The OECD's Action Plan is an ambitious document with a broad scope--addressing transfer pricing, hybrid arrangements, treaty abuse, the definition of a permanent establishment, the digital economy, and indirect tax issues, as well as other items. The Action Plan notes that "[t]he BEPS project marks a turning point in the history of international co-operation on taxation" (1) and prescribes an aggressive timeframe for the production of proposals, consultation documents, and other output for each of the 15 actions within 12 to 30 months.
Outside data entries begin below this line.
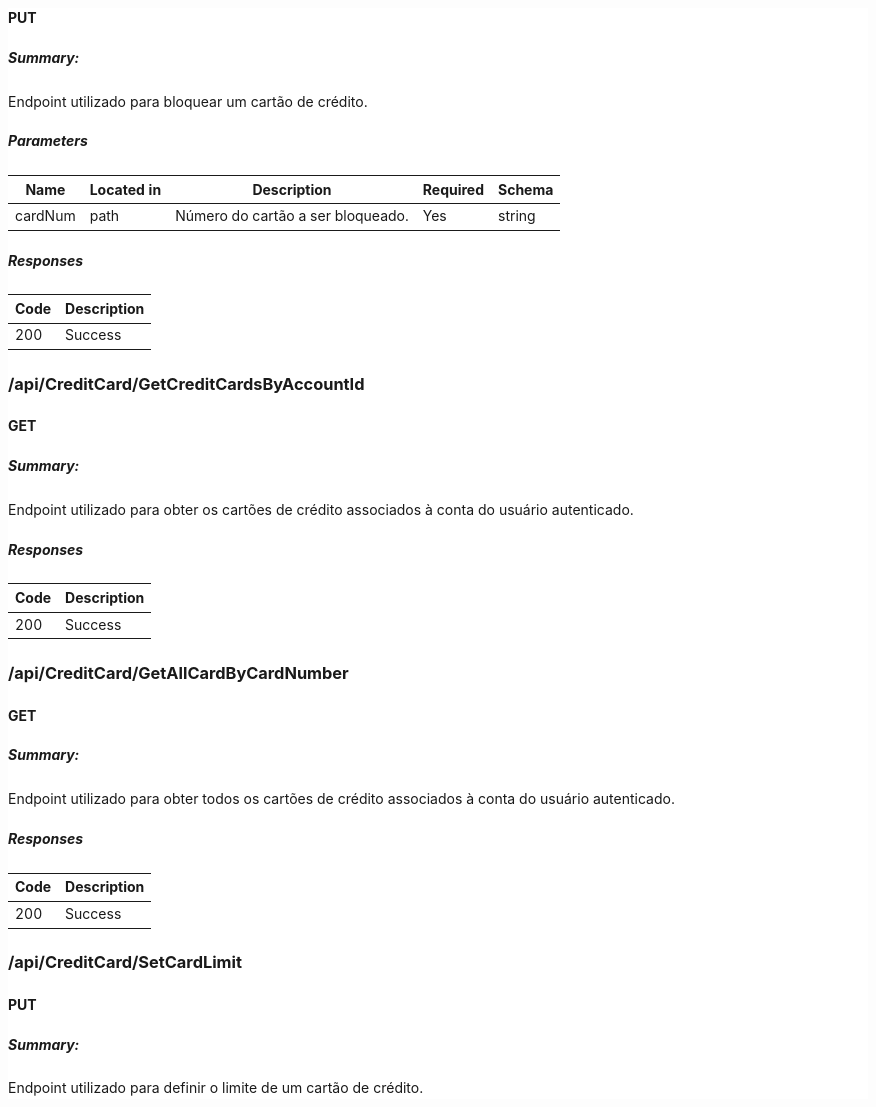 #### PUT
##### Summary:

Endpoint utilizado para bloquear um cartão de crédito.

##### Parameters

| Name | Located in | Description | Required | Schema |
| ---- | ---------- | ----------- | -------- | ---- |
| cardNum | path | Número do cartão a ser bloqueado. | Yes | string |

##### Responses

| Code | Description |
| ---- | ----------- |
| 200 | Success |

### /api/CreditCard/GetCreditCardsByAccountId

#### GET
##### Summary:

Endpoint utilizado para obter os cartões de crédito associados à conta do usuário autenticado.

##### Responses

| Code | Description |
| ---- | ----------- |
| 200 | Success |

### /api/CreditCard/GetAllCardByCardNumber

#### GET
##### Summary:

Endpoint utilizado para obter todos os cartões de crédito associados à conta do usuário autenticado.

##### Responses

| Code | Description |
| ---- | ----------- |
| 200 | Success |

### /api/CreditCard/SetCardLimit

#### PUT
##### Summary:

Endpoint utilizado para definir o limite de um cartão de crédito.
The Action Plan notes that the weaknesses in the international tax system it identifies "put the existing consensus-based framework at risk" and that inaction in this area "could lead to global tax chaos marked by the massive reemergence of double taxation." (2)

TEI appreciates the OECD's efforts to spur reform of the present international tax system. We question, however, whether the ambitious timelines reflected in the Action Plan will allow the OECD to lay the consensus-based framework necessary to achieve the fundamental reform it seeks. By comparison, the OECD's project on the transfer pricing aspects of intangibles, a much more focused endeavor than the BEPS project, began in July 2010 and is still not complete. The current lack of consistent tax rules among OECD Member States, as detailed in the BEPS Report and Action Plan, creates both opportunities and costs for international business. Given the project's broad scope and tight timeframe, it is critical that the OECD not lose sight of the basic principles underlying the current international tax system and take into account the concerns and views of the taxpayers most affected by the Action Plan: MNEs. A full and fair consultation on each of the respective actions and consideration of the interaction among the resulting proposals is critical to the success of the BEPS project. Thus, we caution that if this project is pushed through in an accelerated timeframe, fails to achieve consensus among the OECD Member States and G20 countries on fundamental questions, and cuts short the consultation process, the OECD runs the risk of creating the "global tax chaos" it seeks to avoid.

Due to the current political climate and pressure from the G20 countries, however, it appears that the OECD is determined to address the base erosion and profit shifting concerns laid out in the BEPS Report and Action Plan in an accelerated manner. Set forth below are high-level principles and concerns that TEI believes the OECD should take into account when formulating specific proposals to implement the 15 steps of the Action Plan.

General Comments

Maintaining the integrity of the international tax system that has developed since the League of Nations' efforts in the 1920s is paramount to safeguarding the benefits of our current global economy. Because of the importance of the taxing power to the wellbeing of a state, tax rules generally favor the tax collector. For example, the...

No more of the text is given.